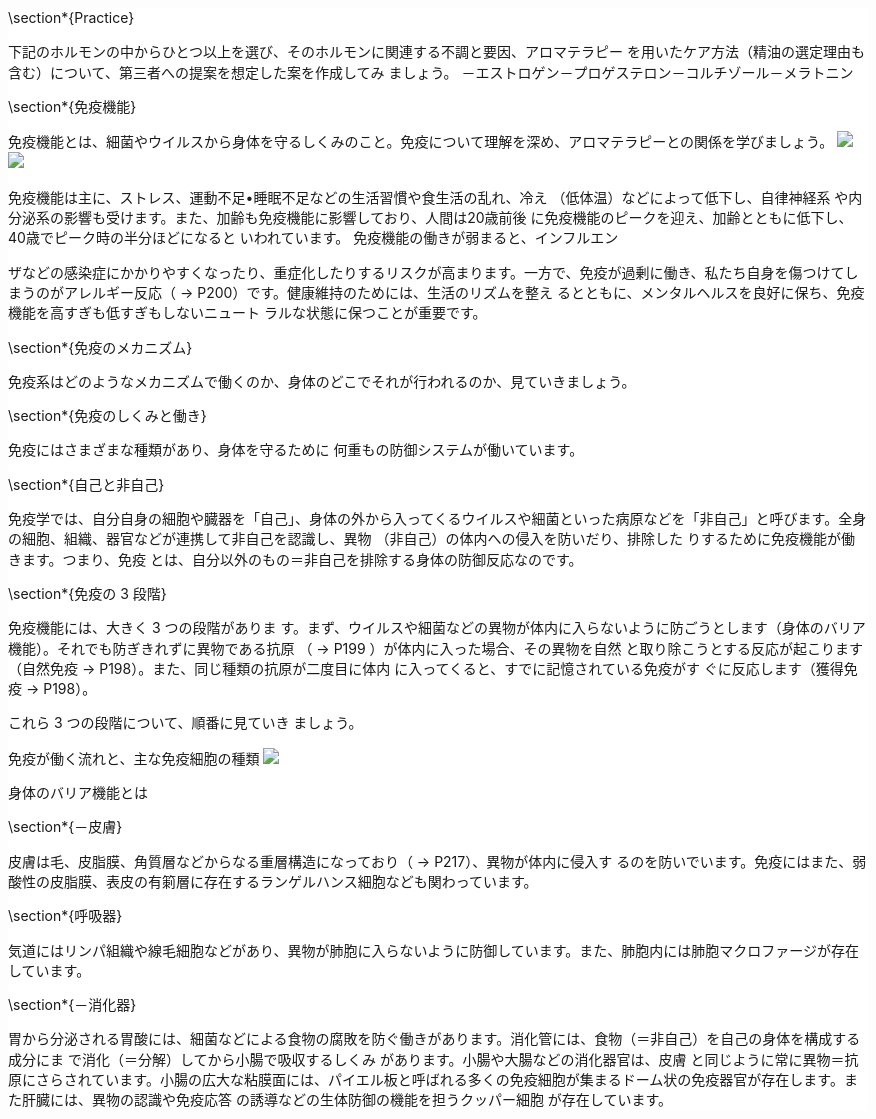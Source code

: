 \section*{Practice}

下記のホルモンの中からひとつ以上を選び、そのホルモンに関連する不調と要因、アロマテラピー を用いたケア方法（精油の選定理由も含む）について、第三者への提案を想定した案を作成してみ ましょう。
－エストロゲン－プロゲステロン－コルチゾール－メラトニン

\section*{免疫機能}

免疫機能とは、細菌やウイルスから身体を守るしくみのこと。免疫について理解を深め、アロマテラピーとの関係を学びましょう。
![](https://cdn.mathpix.com/cropped/2025_09_26_8f26dbad7b65178d0917g-08.jpg?height=1189&width=1894&top_left_y=642&top_left_x=82)
![](https://cdn.mathpix.com/cropped/2025_09_26_8f26dbad7b65178d0917g-08.jpg?height=231&width=1420&top_left_y=1908&top_left_x=331)

免疫機能は主に、ストレス、運動不足•睡眠不足などの生活習慣や食生活の乱れ、冷え （低体温）などによって低下し、自律神経系 や内分泌系の影響も受けます。また、加齢も免疫機能に影響しており、人間は20歳前後 に免疫機能のピークを迎え、加齢とともに低下し、40歳でピーク時の半分ほどになると いわれています。
免疫機能の働きが弱まると、インフルエン

ザなどの感染症にかかりやすくなったり、重症化したりするリスクが高まります。一方で、免疫が過剰に働き、私たち自身を傷つけてし まうのがアレルギー反応（ $\rightarrow$ P200）です。健康維持のためには、生活のリズムを整え るとともに、メンタルヘルスを良好に保ち、免疫機能を高すぎも低すぎもしないニュート ラルな状態に保つことが重要です。

\section*{免疫のメカニズム}

免疫系はどのようなメカニズムで働くのか、身体のどこでそれが行われるのか、見ていきましょう。

\section*{免疫のしくみと働き}

免疫にはさまざまな種類があり、身体を守るために
何重もの防御システムが働いています。

\section*{自己と非自己}

免疫学では、自分自身の細胞や臓器を「自己」、身体の外から入ってくるウイルスや細菌といった病原などを「非自己」と呼びます。全身の細胞、組織、器官などが連携して非自己を認識し、異物 （非自己）の体内への侵入を防いだり、排除した りするために免疫機能が働きます。つまり、免疫 とは、自分以外のもの＝非自己を排除する身体の防御反応なのです。

\section*{免疫の 3 段階}

免疫機能には、大きく 3 つの段階がありま す。まず、ウイルスや細菌などの異物が体内に入らないように防ごうとします（身体のバリア機能）。それでも防ぎきれずに異物である抗原 （ $\rightarrow$ P199 ）が体内に入った場合、その異物を自然 と取り除こうとする反応が起こります（自然免疫 $\rightarrow$ P198）。また、同じ種類の抗原が二度目に体内 に入ってくると、すでに記憶されている免疫がす ぐに反応します（獲得免疫 $\rightarrow$ P198）。

これら 3 つの段階について、順番に見ていき ましょう。

免疫が働く流れと、主な免疫細胞の種類
![](https://cdn.mathpix.com/cropped/2025_09_26_8f26dbad7b65178d0917g-09.jpg?height=1339&width=812&top_left_y=1034&top_left_x=1032)

身体のバリア機能とは

\section*{－皮膚}

皮膚は毛、皮脂膜、角質層などからなる重層構造になっており（ $\rightarrow$ P217）、異物が体内に侵入す るのを防いでいます。免疫にはまた、弱酸性の皮脂膜、表皮の有箣層に存在するランゲルハンス細胞なども関わっています。

\section*{呼吸器}

気道にはリンパ組織や線毛細胞などがあり、異物が肺胞に入らないように防御しています。また、肺胞内には肺胞マクロファージが存在しています。

\section*{－消化器}

胃から分泌される胃酸には、細菌などによる食物の腐敗を防ぐ働きがあります。消化管には、食物（＝非自己）を自己の身体を構成する成分にま で消化（＝分解）してから小腸で吸収するしくみ があります。小腸や大腸などの消化器官は、皮膚 と同じように常に異物＝抗原にさらされています。小腸の広大な粘膜面には、パイエル板と呼ばれる多くの免疫細胞が集まるドーム状の免疫器官が存在します。また肝臓には、異物の認識や免疫応答 の誘導などの生体防御の機能を担うクッパー細胞 が存在しています。
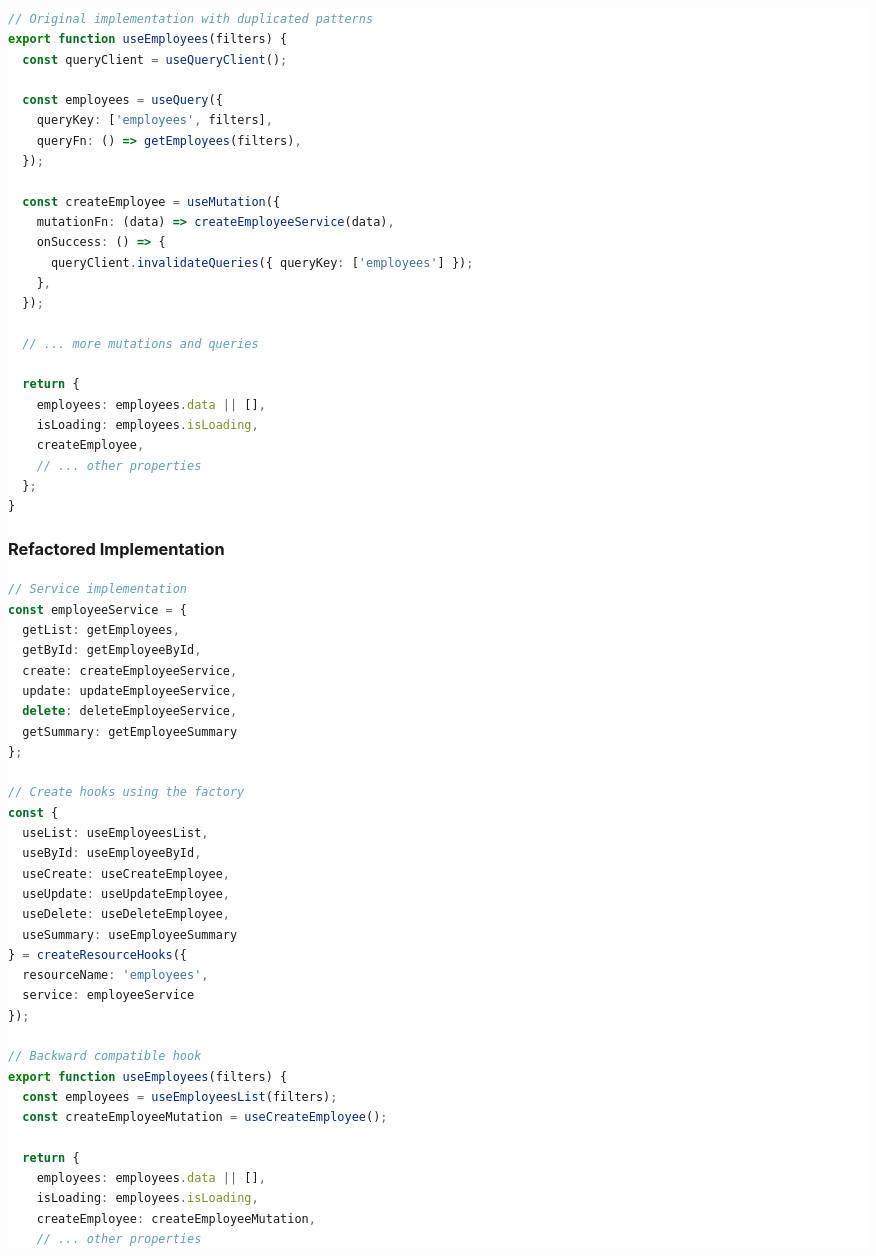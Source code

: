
 ```typescript
// Original implementation with duplicated patterns
export function useEmployees(filters) {
  const queryClient = useQueryClient();

  const employees = useQuery({
    queryKey: ['employees', filters],
    queryFn: () => getEmployees(filters),
  });

  const createEmployee = useMutation({
    mutationFn: (data) => createEmployeeService(data),
    onSuccess: () => {
      queryClient.invalidateQueries({ queryKey: ['employees'] });
    },
  });

  // ... more mutations and queries
  
  return {
    employees: employees.data || [],
    isLoading: employees.isLoading,
    createEmployee,
    // ... other properties
  };
}
```

### Refactored Implementation

```typescript
// Service implementation
const employeeService = {
  getList: getEmployees,
  getById: getEmployeeById,
  create: createEmployeeService,
  update: updateEmployeeService,
  delete: deleteEmployeeService,
  getSummary: getEmployeeSummary
};

// Create hooks using the factory
const {
  useList: useEmployeesList,
  useById: useEmployeeById,
  useCreate: useCreateEmployee,
  useUpdate: useUpdateEmployee,
  useDelete: useDeleteEmployee,
  useSummary: useEmployeeSummary
} = createResourceHooks({
  resourceName: 'employees',
  service: employeeService
});

// Backward compatible hook
export function useEmployees(filters) {
  const employees = useEmployeesList(filters);
  const createEmployeeMutation = useCreateEmployee();
  
  return {
    employees: employees.data || [],
    isLoading: employees.isLoading,
    createEmployee: createEmployeeMutation,
    // ... other properties
```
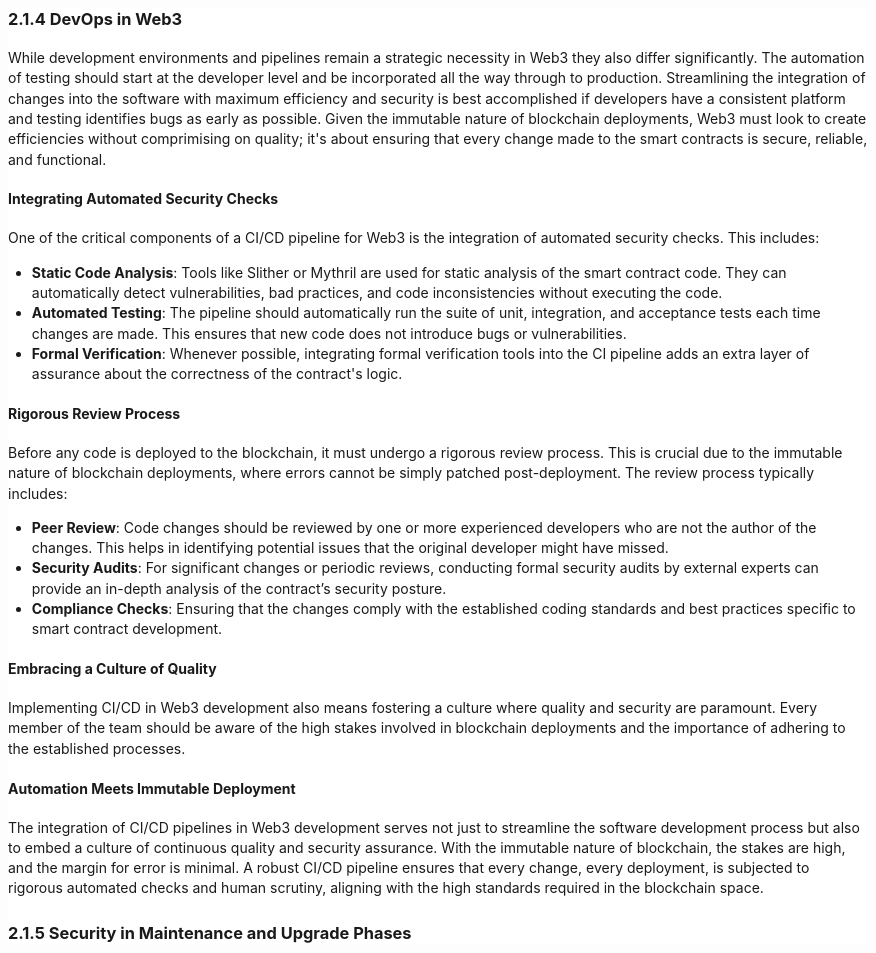 ### 2.1.4 DevOps in Web3

While development environments and pipelines remain a strategic necessity in Web3 they also differ significantly. The automation of testing should start at the developer level and be incorporated all the way through to production. Streamlining the integration of changes into the software with maximum efficiency and security is best accomplished if developers have a consistent platform and testing identifies bugs as early as possible. Given the immutable nature of blockchain deployments, Web3 must look to create efficiencies without comprimising on quality; it's about ensuring that every change made to the smart contracts is secure, reliable, and functional.

#### Integrating Automated Security Checks

One of the critical components of a CI/CD pipeline for Web3 is the integration of automated security checks. This includes:

* **Static Code Analysis**: Tools like Slither or Mythril are used for static analysis of the smart contract code. They can automatically detect vulnerabilities, bad practices, and code inconsistencies without executing the code.
* **Automated Testing**: The pipeline should automatically run the suite of unit, integration, and acceptance tests each time changes are made. This ensures that new code does not introduce bugs or vulnerabilities.
* **Formal Verification**: Whenever possible, integrating formal verification tools into the CI pipeline adds an extra layer of assurance about the correctness of the contract's logic.

#### Rigorous Review Process

Before any code is deployed to the blockchain, it must undergo a rigorous review process. This is crucial due to the immutable nature of blockchain deployments, where errors cannot be simply patched post-deployment. The review process typically includes:

* **Peer Review**: Code changes should be reviewed by one or more experienced developers who are not the author of the changes. This helps in identifying potential issues that the original developer might have missed.
* **Security Audits**: For significant changes or periodic reviews, conducting formal security audits by external experts can provide an in-depth analysis of the contract’s security posture.
* **Compliance Checks**: Ensuring that the changes comply with the established coding standards and best practices specific to smart contract development.

#### Embracing a Culture of Quality

Implementing CI/CD in Web3 development also means fostering a culture where quality and security are paramount. Every member of the team should be aware of the high stakes involved in blockchain deployments and the importance of adhering to the established processes.

#### Automation Meets Immutable Deployment

The integration of CI/CD pipelines in Web3 development serves not just to streamline the software development process but also to embed a culture of continuous quality and security assurance. With the immutable nature of blockchain, the stakes are high, and the margin for error is minimal. A robust CI/CD pipeline ensures that every change, every deployment, is subjected to rigorous automated checks and human scrutiny, aligning with the high standards required in the blockchain space.

### 2.1.5 Security in Maintenance and Upgrade Phases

» **EXERCISE**:
Go through the entries and return each line where the word "practices" occurs.

» **SOLUTION BELOW**:
* **Static Code Analysis**: Tools like Slither or Mythril are used for static analysis of the smart contract code. They can automatically detect vulnerabilities, bad practices, and code inconsistencies without executing the code.
* **Compliance Checks**: Ensuring that the changes comply with the established coding standards and best practices specific to smart contract development.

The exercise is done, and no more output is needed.